Output, exactly as written, the lines of the data below from the one containing "## Getting Started" to the end.

(PROVIDED RECORDS):
● ● ● ● ● ● ●

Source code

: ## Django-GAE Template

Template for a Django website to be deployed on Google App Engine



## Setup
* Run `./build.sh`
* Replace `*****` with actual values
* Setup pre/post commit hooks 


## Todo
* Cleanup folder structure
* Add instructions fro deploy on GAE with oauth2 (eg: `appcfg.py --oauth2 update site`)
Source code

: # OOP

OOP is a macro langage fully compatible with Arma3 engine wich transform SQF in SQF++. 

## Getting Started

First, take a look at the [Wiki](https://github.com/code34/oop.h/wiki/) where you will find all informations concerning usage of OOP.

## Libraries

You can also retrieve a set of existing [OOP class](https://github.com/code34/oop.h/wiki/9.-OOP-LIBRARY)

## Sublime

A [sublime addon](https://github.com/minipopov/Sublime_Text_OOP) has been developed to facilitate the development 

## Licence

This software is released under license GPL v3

● ● ● ● ● ● ●

(ANSWER BELOW):
## Getting Started

First, take a look at the [Wiki](https://github.com/code34/oop.h/wiki/) where you will find all informations concerning usage of OOP.

## Libraries

You can also retrieve a set of existing [OOP class](https://github.com/code34/oop.h/wiki/9.-OOP-LIBRARY)

## Sublime

A [sublime addon](https://github.com/minipopov/Sublime_Text_OOP) has been developed to facilitate the development 

## Licence

This software is released under license GPL v3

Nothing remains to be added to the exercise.